For those that aren't sure what it is, it was designed to help the old P4 from being so slow. A pipeline in a CPU is made up of all the stages a chunk of program goes through when it gets processed and it takes one CPU clock cycle to get something from one end of the pipeline to the other. Generally speaking the longer a pipeline is the faster the CPU can go, but it makes the CPU clock cycle longer (but the cycles are going quicker 'cause in theory the CPU is fast enough to overcome this). A shorter pipeline will limit the CPU speed earlier, but will process things quicker per clock cycle. Clear as mud?! This is one reason why the earliest P4s were slower than the latest P3s (which had a shorter pipeline). The speed of these early P4s wasn't sufficient to overcome the penalty of the longer pipeline / cycle.
The P4 had a very long pipeline because Intel wanted it to get to silly speeds (4GHz was the initial promise), but they soon discovered that not everything that was getting sent down the pipeline was using each stage, so quite a lot of the pipeline was going unused during the clock cycle. This led them to invent Hyper-Threading (HT). It 'fooled' the OS to think there were two CPU cores in the system and the OS would allocate two chunks of program at the same time. The HT system in the CPU would then slot one chunk in along side the other so that more of the pipeline was being used per clock cycle, but this quite often slowed down both processes. In a desktop scenario HT worked quite well; we were more interested in being able to do more at once and didn't notice the latency impact that HT was having. In a server environment, latency is quite important. So in the P4 days, in a server environment, it was more often quicker to run a single core CPU without HT than with.
AMD have always had shorter pipelines and never needed HT. This is why the Athlon64 was so much quicker than the P4 even though they ran at slower clock speeds (less GHz). This led to the shameful period of Intel's marketing dep't to try and fool us into thinking more GHz was always better. Yeah right!
Today's CPUs all have shorter and more efficient pipelines than the old P4. In simplistic terms, because the pipeline is shorter, there's much less impact if some of the pipeline goes unused (the P3 and AMD way of thinking, if you like) and the latency impact of trying to cram two chunks down one pipeline is relatively higher. That and we also have 2 or more real cores to play with, not fake ones.
This Microsoft article SQL Server support in a hyper-threaded environment discusses HT in a SQL server environment. The bit that is interesting to me is:
If you look at the SIMS CPU usage as described in my previous post, you'll see that a single person using SIMS can max out one CPU core, rather than have the load spread over several cores, ergo, in my opinion, the last sentence of the quote comes into effect.Quote:
The performance of hyper-threaded environments varies. Conservative testing has shown 10 to 20 percent gains for SQL Server workloads, but the application patterns have a significant affect. You might find that some applications do not receive an increase in performance by taking advantage of hyper-threading. If the physical processors are already saturated, using logical* processors can actually reduce the workload achieved.
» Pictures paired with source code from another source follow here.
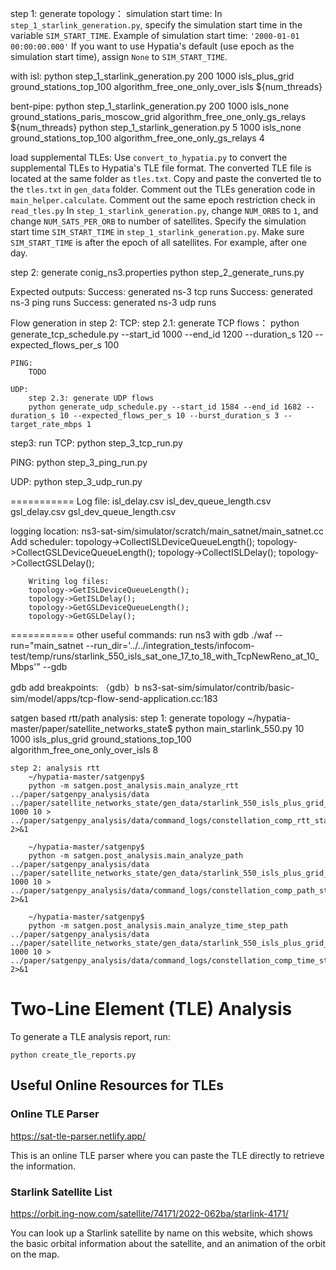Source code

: step 1: generate topology：
simulation start time:
    In ```step_1_starlink_generation.py```, specify the simulation start time in the variable ```SIM_START_TIME```.
    Example of simulation start time: ```'2000-01-01 00:00:00.000'```
    If you want to use Hypatia's default (use epoch as the simulation start time), assign ```None``` to ```SIM_START_TIME```.

with isl:
    python step_1_starlink_generation.py 200 1000 isls_plus_grid ground_stations_top_100 algorithm_free_one_only_over_isls ${num_threads}

bent-pipe:
    python step_1_starlink_generation.py 200 1000 isls_none ground_stations_paris_moscow_grid algorithm_free_one_only_gs_relays ${num_threads}
    python step_1_starlink_generation.py 5 1000 isls_none ground_stations_top_100 algorithm_free_one_only_gs_relays 4

load supplemental TLEs:
    Use ```convert_to_hypatia.py``` to convert the supplemental TLEs to Hypatia's TLE file format.
    The converted TLE file is located at the same folder as ```tles.txt```.
    Copy and paste the converted tle to the ```tles.txt``` in ```gen_data``` folder.
    Comment out the TLEs generation code in ```main_helper.calculate```.
    Comment out the same epoch restriction check in ```read_tles.py```
    In ```step_1_starlink_generation.py```, change ```NUM_ORBS``` to ```1```, 
    and change ```NUM_SATS_PER_ORB``` to number of satellites.
    Specify the simulation start time ```SIM_START_TIME``` in ```step_1_starlink_generation.py```.
    Make sure ```SIM_START_TIME``` is after the epoch of all satellites. For example, after one day.

step 2: generate conig_ns3.properties
    python step_2_generate_runs.py

Expected outputs:
    Success: generated ns-3 tcp runs
    Success: generated ns-3 ping runs
    Success: generated ns-3 udp runs

Flow generation in step 2:
    TCP:
        step 2.1: generate TCP flows：
        python generate_tcp_schedule.py --start_id 1000 --end_id 1200 --duration_s 120 --expected_flows_per_s 100

    PING:
        TODO

    UDP:
        step 2.3: generate UDP flows
        python generate_udp_schedule.py --start_id 1584 --end_id 1682 --duration_s 10 --expected_flows_per_s 10 --burst_duration_s 3 --target_rate_mbps 1
  

step3: run
TCP:
    python step_3_tcp_run.py

PING:
    python step_3_ping_run.py

UDP:
    python step_3_udp_run.py

===========
Log file:
    isl_delay.csv
    isl_dev_queue_length.csv
    gsl_delay.csv
    gsl_dev_queue_length.csv

logging location:
    ns3-sat-sim/simulator/scratch/main_satnet/main_satnet.cc
        Add scheduler:
        topology->CollectISLDeviceQueueLength();
        topology->CollectGSLDeviceQueueLength();
        topology->CollectISLDelay();
        topology->CollectGSLDelay();

        Writing log files:
        topology->GetISLDeviceQueueLength();
        topology->GetISLDelay();
        topology->GetGSLDeviceQueueLength();
        topology->GetGSLDelay();

===========
other useful commands:
run ns3 with gdb
    ./waf --run="main_satnet --run_dir='../../integration_tests/infocom-test/temp/runs/starlink_550_isls_sat_one_17_to_18_with_TcpNewReno_at_10_Mbps'" --gdb

gdb add breakpoints:
（gdb）b ns3-sat-sim/simulator/contrib/basic-sim/model/apps/tcp-flow-send-application.cc:183

satgen based rtt/path analysis:
    step 1: generate topology
        ~/hypatia-master/paper/satellite_networks_state$ 
        python main_starlink_550.py 10 1000 isls_plus_grid ground_stations_top_100 algorithm_free_one_only_over_isls 8

    step 2: analysis rtt
        ~/hypatia-master/satgenpy$ 
        python -m satgen.post_analysis.main_analyze_rtt ../paper/satgenpy_analysis/data ../paper/satellite_networks_state/gen_data/starlink_550_isls_plus_grid_ground_stations_top_100_algorithm_free_one_only_over_isls 1000 10 > ../paper/satgenpy_analysis/data/command_logs/constellation_comp_rtt_starlink_1000ms_for_10s.log 2>&1

        ~/hypatia-master/satgenpy$ 
        python -m satgen.post_analysis.main_analyze_path ../paper/satgenpy_analysis/data ../paper/satellite_networks_state/gen_data/starlink_550_isls_plus_grid_ground_stations_top_100_algorithm_free_one_only_over_isls 1000 10 > ../paper/satgenpy_analysis/data/command_logs/constellation_comp_path_starlink_1000ms_for_10s.log 2>&1

        ~/hypatia-master/satgenpy$ 
        python -m satgen.post_analysis.main_analyze_time_step_path ../paper/satgenpy_analysis/data ../paper/satellite_networks_state/gen_data/starlink_550_isls_plus_grid_ground_stations_top_100_algorithm_free_one_only_over_isls 1000 10 > ../paper/satgenpy_analysis/data/command_logs/constellation_comp_time_step_path_starlink_1000ms_for_10s.log 2>&1

# Two-Line Element (TLE) Analysis

To generate a TLE analysis report, run:

```shell
python create_tle_reports.py
```

## Useful Online Resources for TLEs

### Online TLE Parser
https://sat-tle-parser.netlify.app/

This is an online TLE parser where you can paste the TLE directly to retrieve the information.

### Starlink Satellite List

https://orbit.ing-now.com/satellite/74171/2022-062ba/starlink-4171/

You can look up a Starlink satellite by name on this website, which shows the basic orbital information about the satellite, and an animation of the orbit on the map. 

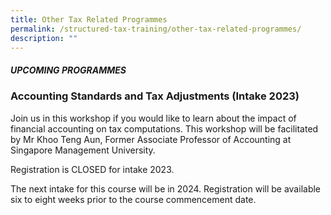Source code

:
 ```yaml
---
title: Other Tax Related Programmes
permalink: /structured-tax-training/other-tax-related-programmes/
description: ""
---
```

##### **UPCOMING PROGRAMMES**


### **Accounting Standards and Tax Adjustments (Intake 2023)**

Join us in this workshop if you would like to learn about the impact of financial accounting on tax computations. This workshop will be facilitated by Mr Khoo Teng Aun, Former Associate Professor of Accounting at Singapore Management University.

Registration is CLOSED for intake 2023.

The next intake for this course will be in 2024. Registration will be available six to eight weeks prior to the course commencement date.
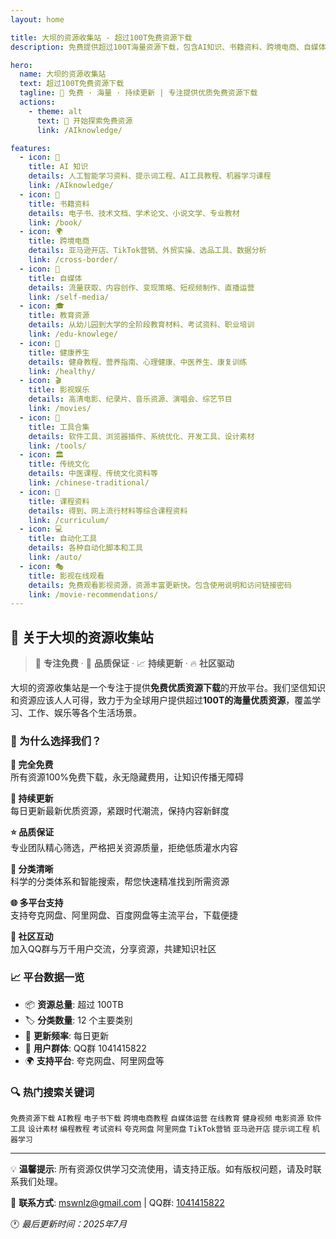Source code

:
 ```yaml
---
layout: home

title: 大坝的资源收集站 - 超过100T免费资源下载
description: 免费提供超过100T海量资源下载，包含AI知识、书籍资料、跨境电商、自媒体、教育、健康、影视、工具等各类资源，持续更新，全部免费下载

hero:
  name: 大坝的资源收集站
  text: 超过100T免费资源下载
  tagline: 🚀 免费 · 海量 · 持续更新 | 专注提供优质免费资源下载
  actions:
    - theme: alt
      text: 🚀 开始探索免费资源
      link: /AIknowledge/

features:
  - icon: 🤖
    title: AI 知识
    details: 人工智能学习资料、提示词工程、AI工具教程、机器学习课程
    link: /AIknowledge/
  - icon: 📖
    title: 书籍资料
    details: 电子书、技术文档、学术论文、小说文学、专业教材
    link: /book/
  - icon: 🌍
    title: 跨境电商
    details: 亚马逊开店、TikTok营销、外贸实操、选品工具、数据分析
    link: /cross-border/
  - icon: 📱
    title: 自媒体
    details: 流量获取、内容创作、变现策略、短视频制作、直播运营
    link: /self-media/
  - icon: 🎓
    title: 教育资源
    details: 从幼儿园到大学的全阶段教育材料、考试资料、职业培训
    link: /edu-knowlege/
  - icon: 💪
    title: 健康养生
    details: 健身教程、营养指南、心理健康、中医养生、康复训练
    link: /healthy/
  - icon: 🎬
    title: 影视娱乐
    details: 高清电影、纪录片、音乐资源、演唱会、综艺节目
    link: /movies/
  - icon: 🔧
    title: 工具合集
    details: 软件工具、浏览器插件、系统优化、开发工具、设计素材
    link: /tools/
  - icon: 🏛️
    title: 传统文化
    details: 中医课程、传统文化资料等
    link: /chinese-traditional/
  - icon: 📝
    title: 课程资料
    details: 得到、网上流行材料等综合课程资料
    link: /curriculum/
  - icon: 💻
    title: 自动化工具
    details: 各种自动化脚本和工具
    link: /auto/
  - icon: 🎭
    title: 影视在线观看
    details: 免费观看影视资源，资源丰富更新快。包含使用说明和访问链接密码
    link: /movie-recommendations/
---
```


## 🚀 关于大坝的资源收集站

> 🎯 **专注免费** · 🌟 **品质保证** · 📈 **持续更新** · 🔥 **社区驱动**

大坝的资源收集站是一个专注于提供**免费优质资源下载**的开放平台。我们坚信知识和资源应该人人可得，致力于为全球用户提供超过**100T的海量优质资源**，覆盖学习、工作、娱乐等各个生活场景。

### 🎯 为什么选择我们？

<div class="advantages">

**💯 完全免费**  
所有资源100%免费下载，永无隐藏费用，让知识传播无障碍

**🔄 持续更新**  
每日更新最新优质资源，紧跟时代潮流，保持内容新鲜度

**⭐ 品质保证**  
专业团队精心筛选，严格把关资源质量，拒绝低质灌水内容

**🎯 分类清晰**  
科学的分类体系和智能搜索，帮您快速精准找到所需资源

**🌐 多平台支持**  
支持夸克网盘、阿里网盘、百度网盘等主流平台，下载便捷

**👥 社区互动**  
加入QQ群与万千用户交流，分享资源，共建知识社区

</div>

### 📈 平台数据一览

- 📦 **资源总量**: 超过 100TB
- 🏷️ **分类数量**: 12 个主要类别
- 📅 **更新频率**: 每日更新
- 👥 **用户群体**: QQ群 1041415822
- 🌍 **支持平台**: 夸克网盘、阿里网盘等

### 🔍 热门搜索关键词

<div class="keyword-tags">

`免费资源下载` `AI教程` `电子书下载` `跨境电商教程` `自媒体运营` `在线教育` `健身视频` `电影资源` `软件工具` `设计素材` `编程教程` `考试资料` `夸克网盘` `阿里网盘` `TikTok营销` `亚马逊开店` `提示词工程` `机器学习`

</div>

---

<div class="footer-info">

💡 **温馨提示**: 所有资源仅供学习交流使用，请支持正版。如有版权问题，请及时联系我们处理。

📧 **联系方式**: mswnlz@gmail.com | QQ群: [1041415822](https://qm.qq.com/q/59EWTaGqfu)

🕐 *最后更新时间：2025年7月*

</div>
EDIT: * a logical processor is an HT CPU core.
EDIT2: What I didn't mention above is that when you have HT enabled, not only is there contention in the pipeline, but also in the L1, L2 and L3 caches and there may be the possibility that one thread (chunk of work) will throw out the other thread's L1-3 data for it's own, which will in turn get thrown out by the other thread, meaning lots of return trips to main RAM (which is much slower than the caches).